# Work instructions
Filter the records below, keeping only lines with the string "right".
BEGIN Materials provided
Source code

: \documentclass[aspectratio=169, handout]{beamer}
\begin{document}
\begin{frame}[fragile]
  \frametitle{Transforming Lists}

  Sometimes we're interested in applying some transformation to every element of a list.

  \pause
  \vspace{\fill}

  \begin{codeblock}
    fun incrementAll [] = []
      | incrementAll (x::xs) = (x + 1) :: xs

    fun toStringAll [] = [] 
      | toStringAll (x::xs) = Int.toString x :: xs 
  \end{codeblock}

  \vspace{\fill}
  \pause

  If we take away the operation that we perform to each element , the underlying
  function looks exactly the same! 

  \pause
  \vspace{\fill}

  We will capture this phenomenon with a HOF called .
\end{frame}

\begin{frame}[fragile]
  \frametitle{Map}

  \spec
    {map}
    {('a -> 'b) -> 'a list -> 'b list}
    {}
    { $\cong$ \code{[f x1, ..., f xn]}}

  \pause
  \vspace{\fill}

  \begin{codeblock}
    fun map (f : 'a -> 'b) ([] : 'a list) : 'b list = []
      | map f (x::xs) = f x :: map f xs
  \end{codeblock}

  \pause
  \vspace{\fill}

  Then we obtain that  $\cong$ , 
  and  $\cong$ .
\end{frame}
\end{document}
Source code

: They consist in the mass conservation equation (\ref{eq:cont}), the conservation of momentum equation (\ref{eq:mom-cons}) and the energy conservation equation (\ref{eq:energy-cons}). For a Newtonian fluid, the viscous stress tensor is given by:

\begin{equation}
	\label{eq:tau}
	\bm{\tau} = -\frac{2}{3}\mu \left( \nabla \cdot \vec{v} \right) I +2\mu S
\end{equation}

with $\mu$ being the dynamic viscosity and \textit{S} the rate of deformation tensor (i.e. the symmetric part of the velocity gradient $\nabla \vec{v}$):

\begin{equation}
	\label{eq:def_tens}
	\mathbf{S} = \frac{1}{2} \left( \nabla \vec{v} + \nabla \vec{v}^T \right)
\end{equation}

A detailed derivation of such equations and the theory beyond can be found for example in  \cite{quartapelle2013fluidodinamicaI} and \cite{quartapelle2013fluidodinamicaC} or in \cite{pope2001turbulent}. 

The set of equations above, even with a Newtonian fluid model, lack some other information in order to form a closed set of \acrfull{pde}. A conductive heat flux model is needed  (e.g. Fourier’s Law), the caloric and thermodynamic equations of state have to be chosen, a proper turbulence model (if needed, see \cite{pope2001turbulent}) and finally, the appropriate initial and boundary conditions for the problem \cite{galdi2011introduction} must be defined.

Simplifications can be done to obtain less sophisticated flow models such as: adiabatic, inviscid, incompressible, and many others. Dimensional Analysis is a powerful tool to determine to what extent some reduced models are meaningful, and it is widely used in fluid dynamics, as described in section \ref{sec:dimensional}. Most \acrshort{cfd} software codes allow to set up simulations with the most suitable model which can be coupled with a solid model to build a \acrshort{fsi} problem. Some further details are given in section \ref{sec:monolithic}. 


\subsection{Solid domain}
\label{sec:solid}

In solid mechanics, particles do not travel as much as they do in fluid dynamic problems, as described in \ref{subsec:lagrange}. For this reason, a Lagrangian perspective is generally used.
END Materials provided
# Task solution
	\bm{\tau} = -\frac{2}{3}\mu \left( \nabla \cdot \vec{v} \right) I +2\mu S
	\mathbf{S} = \frac{1}{2} \left( \nabla \vec{v} + \nabla \vec{v}^T \right)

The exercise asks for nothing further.